Henderson Moving Average

I have posted my R code for a Henderson moving average here. This is the same code in python.

## calculate a Henderson moving average

import pandas as pd
import numpy as np

def hmaSymmetricWeights(n):
    """ derive an n-term array of symmetric 'Henderson Moving Average' weights
        formula from ABS (2003), 'A Guide to Interpreting Time Series', page 41.
        returns a numpy array of symmetric Henderson weights indexed from 0 to n-1"""

    # calculate the constant denominator and terms
    m = int((n-1)//2) # the mid point - n must be odd
    m1 = (m+1)*(m+1)
    m2 = (m+2)*(m+2)
    d = float(8*(m+2)*(m2-1)*(4*m2-1)*(4*m2-9)*(4*m2-25))
    m3 = (m+3)*(m+3)

    # calculate the weights
    w = np.repeat(np.nan, n) # Actually indexed from 0 to n-1
    for j in range(m+1):
        j2 = j*j
        v = (315*(m1-j2)*(m2-j2)*(m3-j2)*(3*m2-11*j2-16))/d
        w[(m+j)] = v
        if j > 0:
            w[(m-j)] = v

    w.flags.writeable = False # let's make it quasi-immutable
    return (w)

def hmaAsymmetricWeights(m, w):
    """calculate the asymmetric end-weights

        w --> an array of symmetrical henderson weights (from above function)
        m --> the number of asymmetric weights sought; where m < len(w);

        returns a numpy array of asymmetrical weights, indexed from 0 to m-1;

        formula from Mike Doherty (2001), 'The Surrogate Henderson Filters in X-11',
        Aust, NZ J of Stat. 43(4), 2001, pp901-999; see formula (1) on page 903"""

    n = len(w) # the number of weights

    # - some quick sanity checks
    if m >= n:
        raise ValueError('The m argument must be less than n')
    if m <= int((n-1)//2):
        raise ValueError('The m argument must be greater than (n-1)/2')

    # --- let's build up Doherty's formula (1) from the top of page 903

    # - the second chunk of the formula
    sumResidual = w[range(m, n)].sum() / float(m)

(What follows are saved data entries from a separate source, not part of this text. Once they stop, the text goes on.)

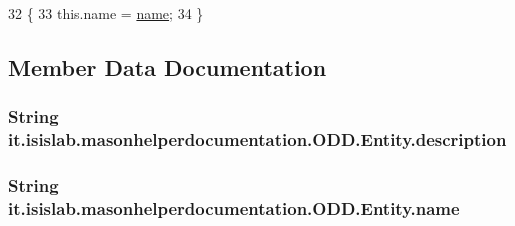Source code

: \begin{DoxyCode}
32                                      \{
33         this.name = \hyperlink{classit_1_1isislab_1_1masonhelperdocumentation_1_1_o_d_d_1_1_entity_aa635443223d2902214dfb197aa7e17f0}{name};
34     \}
\end{DoxyCode}


\subsection{Member Data Documentation}
\hypertarget{classit_1_1isislab_1_1masonhelperdocumentation_1_1_o_d_d_1_1_entity_a28e55723c0334f36c4296ff8b891daa9}{
\subsubsection[{description}]{\setlength{\rightskip}{0pt plus 5cm}String it.\-isislab.\-masonhelperdocumentation.\-O\-D\-D.\-Entity.\-description\hspace{0.3cm}{\ttfamily [private]}}}\label{classit_1_1isislab_1_1masonhelperdocumentation_1_1_o_d_d_1_1_entity_a28e55723c0334f36c4296ff8b891daa9}
\hypertarget{classit_1_1isislab_1_1masonhelperdocumentation_1_1_o_d_d_1_1_entity_aa635443223d2902214dfb197aa7e17f0}{
\subsubsection[{name}]{\setlength{\rightskip}{0pt plus 5cm}String it.\-isislab.\-masonhelperdocumentation.\-O\-D\-D.\-Entity.\-name\hspace{0.3cm}{\ttfamily [private]}}}\label{classit_1_1isislab_1_1masonhelperdocumentation_1_1_o_d_d_1_1_entity_aa635443223d2902214dfb197aa7e17f0}

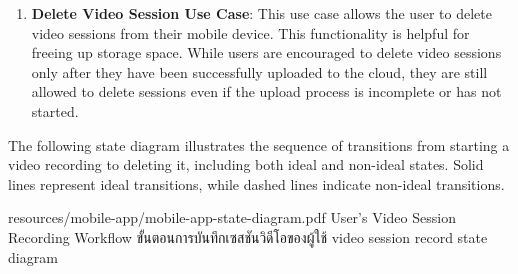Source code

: \begin{enumerate}
    \item \textbf{Delete Video Session Use Case}: This use case allows the user to delete video sessions from their mobile device. This functionality is helpful for freeing up storage space. While users are encouraged to delete video sessions only after they have been successfully uploaded to the cloud, they are still allowed to delete sessions even if the upload process is incomplete or has not started.  
\end{enumerate}
The following state diagram illustrates the sequence of transitions from starting a video recording to deleting it, including both ideal and non-ideal states. Solid lines represent ideal transitions, while dashed lines indicate non-ideal transitions.

\insertPDFfigure
{resources/mobile-app/mobile-app-state-diagram.pdf}
{\ifenglish User's Video Session Recording Workflow \else ขั้นตอนการบันทึกเซสชันวิดีโอของผู้ใช้ \fi}
{video session record state diagram}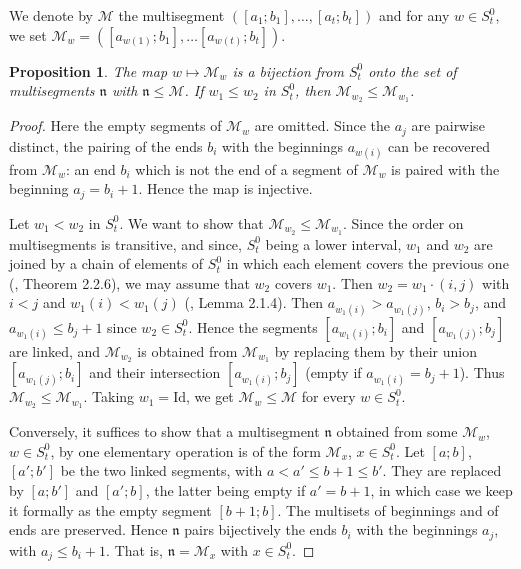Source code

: \documentclass[a4paper,12pt,leqno]{amsart}
\newcommand{\frn}{\mathfrak{n}}
\newcommand{\caM}{\mathcal{M}}
\theoremstyle{plain}
\newtheorem{prop}[thm]{Proposition}
\theoremstyle{definition}
\theoremstyle{definition}
\newcommand{\Id}{\mathrm{Id}}
\begin{document}
We denote by $\caM$ the multisegment  $([a_1; b_1], \ldots , [a_t; b_t ])$ and for any
$w \in S_t^0$, we set $\caM_w=  ([a_{w(1)}; b_1], \ldots  [a_{w(t)}; b_t ])$.


\begin{prop}\label{prop:zelorder} The map $w\mapsto\caM_w$ is a bijection from $S_t^0$ onto the set
of multisegments $\frn$ with $\frn\leq\caM$. If $w_1\leq w_2$ in $S_t^0$, then $\caM_{w_2}\leq\caM_{w_1}$.
\end{prop}

\begin{proof}
Here the empty segments of $\caM_w$ are omitted. Since the $a_j$ are pairwise distinct, the pairing
of the ends $b_i$ with the beginnings $a_{w(i)}$ can be recovered from $\caM_w$: an end $b_i$ which
is not the end of a segment of $\caM_w$ is paired with the beginning $a_j=b_i+1$. Hence the map is injective.

Let $w_1<w_2$ in $S_t^0$. We want to show that $\caM_{w_2}\leq\caM_{w_1}$. Since the order on
multisegments is transitive, and since, $S_t^0$ being a lower interval, $w_1$ and $w_2$ are joined by
a chain of elements of $S_t^0$ in which each element covers the previous one (\cite{BB05}, Theorem
2.2.6), we may assume that $w_2$ covers $w_1$. Then $w_2=w_1\cdot(i,j)$ with $i<j$ and
$w_1(i)<w_1(j)$ (\cite{BB05}, Lemma 2.1.4). Then $a_{w_1(i)}>a_{w_1(j)}$, $b_i>b_j$, and $a_{w_1(i)}\leq b_j+1$ since $w_2\in
S_t^0$. Hence the segments $[a_{w_1(i)};b_i]$ and $[a_{w_1(j)};b_j]$ are linked, and $\caM_{w_2}$
is obtained from $\caM_{w_1}$ by replacing them by their union $[a_{w_1(j)};b_i]$ and their
intersection $[a_{w_1(i)};b_j]$ (empty if $a_{w_1(i)}=b_j+1$). Thus $\caM_{w_2}\leq\caM_{w_1}$.
Taking $w_1=\Id$, we get $\caM_w\leq\caM$ for every $w\in S_t^0$.

Conversely, it suffices to show that a multisegment $\frn$ obtained from some $\caM_w$, $w\in
S_t^0$, by one elementary operation is of the form $\caM_x$, $x\in S_t^0$. Let $[a;b]$, $[a';b']$
be the two linked segments, with $a<a'\leq b+1\leq b'$. They are replaced by $[a;b']$ and $[a';b]$,
the latter being empty if $a'=b+1$, in which case we keep it formally as the empty segment
$[b+1;b]$. The multisets of beginnings and of ends are preserved. Hence $\frn$ pairs bijectively
the ends $b_i$ with the beginnings $a_j$, with $a_j\leq b_i+1$. That is, $\frn=\caM_x$ with $x\in S_t^0$.
\end{proof}
\end{document}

    # - the last chunk of the formula
    sumEnd = 0.0
    for i in range(m+1, n+1):
        sumEnd += (float(i)-((m+1.0)/2.0)) * w[i-1] # w indexed from 0 to n-1

    # - the beta squared / sigma squared - formula at the bottom of page 904
    ic = 1.0
    if n >= 13 and n < 15:
        ic = 3.5
    elif n >= 15:
     ic = 4.5
    b2s2 = (4.0/np.pi)/(ic*ic)

    # - the gnarly bit in the middle of the formula
    denominator = 1.0 + ((m*(m-1.0)*(m+1.0) / 12.0 ) * b2s2)
    u = np.repeat(np.nan, m) # return series - created empty
    for r in range(m): # r ranges 0 to m-1; but the formulae assumes 1 to m
        numerator = ((r+1.0) - (m+1.0)/2.0) * b2s2
        # - finally putting it all together
        u[r] = w[r] + sumResidual + ( numerator / denominator ) * sumEnd

    u.flags.writeable = False # let's make it quasi-immutable
    return (u)

def Henderson(s, n):
    """ Calculate an n-term Henderson Moving Average for the Series s
        Note: we blithely assume s is ordered, contiguous and without missing data"""

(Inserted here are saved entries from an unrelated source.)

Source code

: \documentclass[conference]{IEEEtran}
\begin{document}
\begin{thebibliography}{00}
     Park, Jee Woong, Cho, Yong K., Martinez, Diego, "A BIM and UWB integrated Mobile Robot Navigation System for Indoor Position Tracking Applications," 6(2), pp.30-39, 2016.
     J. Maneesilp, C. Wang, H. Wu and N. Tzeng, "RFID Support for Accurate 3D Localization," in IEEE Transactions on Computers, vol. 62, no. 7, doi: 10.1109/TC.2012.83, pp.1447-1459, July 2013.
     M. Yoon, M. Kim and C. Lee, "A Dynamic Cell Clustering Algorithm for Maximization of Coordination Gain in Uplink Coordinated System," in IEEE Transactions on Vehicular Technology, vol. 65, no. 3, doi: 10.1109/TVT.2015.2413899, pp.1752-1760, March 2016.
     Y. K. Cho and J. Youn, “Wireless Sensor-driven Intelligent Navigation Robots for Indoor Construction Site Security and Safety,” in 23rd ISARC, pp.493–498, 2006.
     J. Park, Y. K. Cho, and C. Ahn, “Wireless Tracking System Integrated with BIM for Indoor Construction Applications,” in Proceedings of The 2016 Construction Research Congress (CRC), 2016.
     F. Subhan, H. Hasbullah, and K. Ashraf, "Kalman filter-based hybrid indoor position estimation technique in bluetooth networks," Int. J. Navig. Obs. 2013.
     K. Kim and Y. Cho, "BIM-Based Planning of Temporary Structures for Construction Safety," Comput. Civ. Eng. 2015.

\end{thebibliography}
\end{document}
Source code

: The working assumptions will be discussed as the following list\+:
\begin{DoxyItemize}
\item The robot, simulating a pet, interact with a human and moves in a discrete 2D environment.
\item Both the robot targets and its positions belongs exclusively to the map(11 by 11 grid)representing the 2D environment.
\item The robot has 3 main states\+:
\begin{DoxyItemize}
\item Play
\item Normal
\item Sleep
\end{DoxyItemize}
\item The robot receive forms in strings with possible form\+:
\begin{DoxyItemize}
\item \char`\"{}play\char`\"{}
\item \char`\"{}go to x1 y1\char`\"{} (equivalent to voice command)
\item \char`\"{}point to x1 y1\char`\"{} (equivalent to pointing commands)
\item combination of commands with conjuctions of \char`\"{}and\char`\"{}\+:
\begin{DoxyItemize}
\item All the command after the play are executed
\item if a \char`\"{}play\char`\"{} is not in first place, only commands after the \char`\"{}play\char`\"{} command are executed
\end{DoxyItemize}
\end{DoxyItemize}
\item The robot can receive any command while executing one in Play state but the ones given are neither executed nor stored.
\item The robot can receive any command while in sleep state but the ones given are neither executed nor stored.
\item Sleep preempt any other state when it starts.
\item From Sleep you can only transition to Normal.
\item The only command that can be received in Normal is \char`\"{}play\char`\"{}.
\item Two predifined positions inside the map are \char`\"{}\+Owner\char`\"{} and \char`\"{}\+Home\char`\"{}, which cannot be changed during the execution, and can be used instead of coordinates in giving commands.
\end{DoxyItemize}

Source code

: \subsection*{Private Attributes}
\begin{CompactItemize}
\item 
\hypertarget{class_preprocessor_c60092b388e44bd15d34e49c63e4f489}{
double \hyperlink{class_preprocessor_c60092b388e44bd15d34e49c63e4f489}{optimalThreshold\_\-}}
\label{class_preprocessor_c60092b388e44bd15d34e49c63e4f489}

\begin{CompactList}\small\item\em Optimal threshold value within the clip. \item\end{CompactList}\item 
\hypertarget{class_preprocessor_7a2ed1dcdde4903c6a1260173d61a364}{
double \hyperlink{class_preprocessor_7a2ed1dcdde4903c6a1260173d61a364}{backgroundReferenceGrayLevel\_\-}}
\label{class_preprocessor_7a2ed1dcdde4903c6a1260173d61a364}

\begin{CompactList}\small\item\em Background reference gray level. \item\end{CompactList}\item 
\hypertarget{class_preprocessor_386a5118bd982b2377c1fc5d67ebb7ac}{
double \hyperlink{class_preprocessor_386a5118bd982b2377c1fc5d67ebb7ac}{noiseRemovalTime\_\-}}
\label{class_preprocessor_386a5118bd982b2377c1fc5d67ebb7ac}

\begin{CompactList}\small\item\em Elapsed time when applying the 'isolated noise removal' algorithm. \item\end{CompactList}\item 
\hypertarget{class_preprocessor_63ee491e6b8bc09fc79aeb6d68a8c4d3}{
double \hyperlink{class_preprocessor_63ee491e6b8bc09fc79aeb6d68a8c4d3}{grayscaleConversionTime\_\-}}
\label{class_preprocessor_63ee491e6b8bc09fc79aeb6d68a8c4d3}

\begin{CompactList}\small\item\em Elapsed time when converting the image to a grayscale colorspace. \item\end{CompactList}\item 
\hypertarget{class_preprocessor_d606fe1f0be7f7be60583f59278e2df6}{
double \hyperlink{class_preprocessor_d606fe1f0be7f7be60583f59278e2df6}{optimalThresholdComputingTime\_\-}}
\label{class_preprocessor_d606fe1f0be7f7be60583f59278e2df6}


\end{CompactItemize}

    # - some simple sanity checks
    if not isinstance(s, pd.core.series.Series):
        raise TypeError('The s argument should be a pandas Series')
    if not isinstance(n, int):
        raise TypeError('The n argument must be an integer')
    if n < 5:
        raise ValueError('The n argument must be >= 5')
    if n % 2 == 0:
        raise ValueError('The n argument must be odd')
    if len(s) < n:
        raise ValueError('The s argument should be a Series longer than n')

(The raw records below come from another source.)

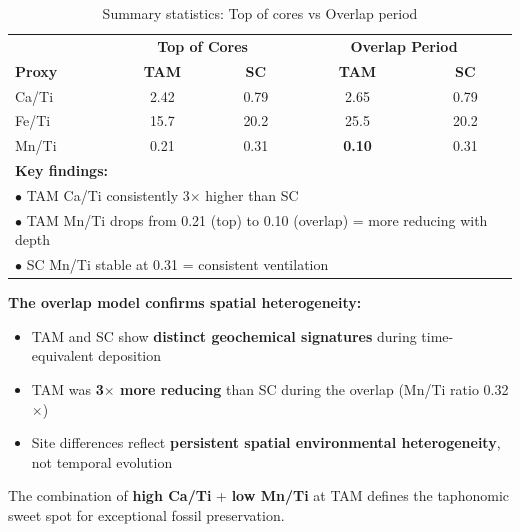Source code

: \documentclass[11pt,a4paper]{article}
\begin{document}
\begin{table}[H]
\centering
\caption{Summary statistics: Top of cores vs Overlap period}
\begin{tabular}{lcccc}
\toprule
& \multicolumn{2}{c}{\textbf{Top of Cores}} & \multicolumn{2}{c}{\textbf{Overlap Period}} \\
\textbf{Proxy} & \textbf{TAM} & \textbf{SC} & \textbf{TAM} & \textbf{SC} \\
\midrule
Ca/Ti & 2.42 & 0.79 & 2.65 & 0.79 \\
Fe/Ti & 15.7 & 20.2 & 25.5 & 20.2 \\
Mn/Ti & 0.21 & 0.31 & \textbf{0.10} & 0.31 \\
\midrule
\multicolumn{5}{l}{\textbf{Key findings:}} \\
\multicolumn{5}{l}{$\bullet$ TAM Ca/Ti consistently 3$\times$ higher than SC} \\
\multicolumn{5}{l}{$\bullet$ TAM Mn/Ti drops from 0.21 (top) to 0.10 (overlap) = more reducing with depth} \\
\multicolumn{5}{l}{$\bullet$ SC Mn/Ti stable at 0.31 = consistent ventilation} \\
\bottomrule
\end{tabular}
\end{table}

\begin{tcolorbox}[colback=gray!5, colframe=gray!50!black, title=Take-Home Message]
\textbf{The overlap model confirms spatial heterogeneity:}

\begin{itemize}[noitemsep]
    \item TAM and SC show \textbf{distinct geochemical signatures} during time-equivalent deposition
    \item TAM was \textbf{3$\times$ more reducing} than SC during the overlap (Mn/Ti ratio 0.32$\times$)
    \item Site differences reflect \textbf{persistent spatial environmental heterogeneity}, not temporal evolution
\end{itemize}

The combination of \textbf{high Ca/Ti} + \textbf{low Mn/Ti} at TAM defines the taphonomic sweet spot for exceptional fossil preservation.
\end{tcolorbox}
\end{document}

    # - calculate the symmetric weights
    w = hmaSymmetricWeights(n)

    # preliminaries
    r = pd.Series(np.repeat(np.nan, len(s)), index=s.index) # the empty return vehicle
    m = int((n-1)//2)
    l = len(s)

    # - and now move over the length of the series ...
    for i in range(len(s)) :
        if i < m:
            # --- head section of series
            u = hmaAsymmetricWeights(m+i+1, w)[::-1] # reverse - asymmetric to the left
            r.iloc[i] = (s.iloc[0:(i+m+1)] * u).sum()
        elif i + m >= l:
            # --- tail section of series
            u = hmaAsymmetricWeights(m+l-i, w)
            r.iloc[i] = (s.iloc[(i-m):l] * u).sum()
            # --- middle section of series
            r.iloc[i] = (s.iloc[(i-m):(i+m+1)] * w).sum()

    return (r)

### - test code
# Check against Table 1 in B Quenneville and B Lefrancois (2001),
# "Implicit Forecasts in Musgrave Asymmetric Averages",
# Proceedings of the Annual Meeting of the American Statistical Association,
# August 5-9, 2001.
#w = hmaSymmetricWeights(9)
#print(w.sum()) # should be one
#u = hmaAsymmetricWeights(7, w)
#print(u.sum()) # should be one
#print (Henderson(pd.Series(range(30))+pd.Series(np.random.randn(30)), 13))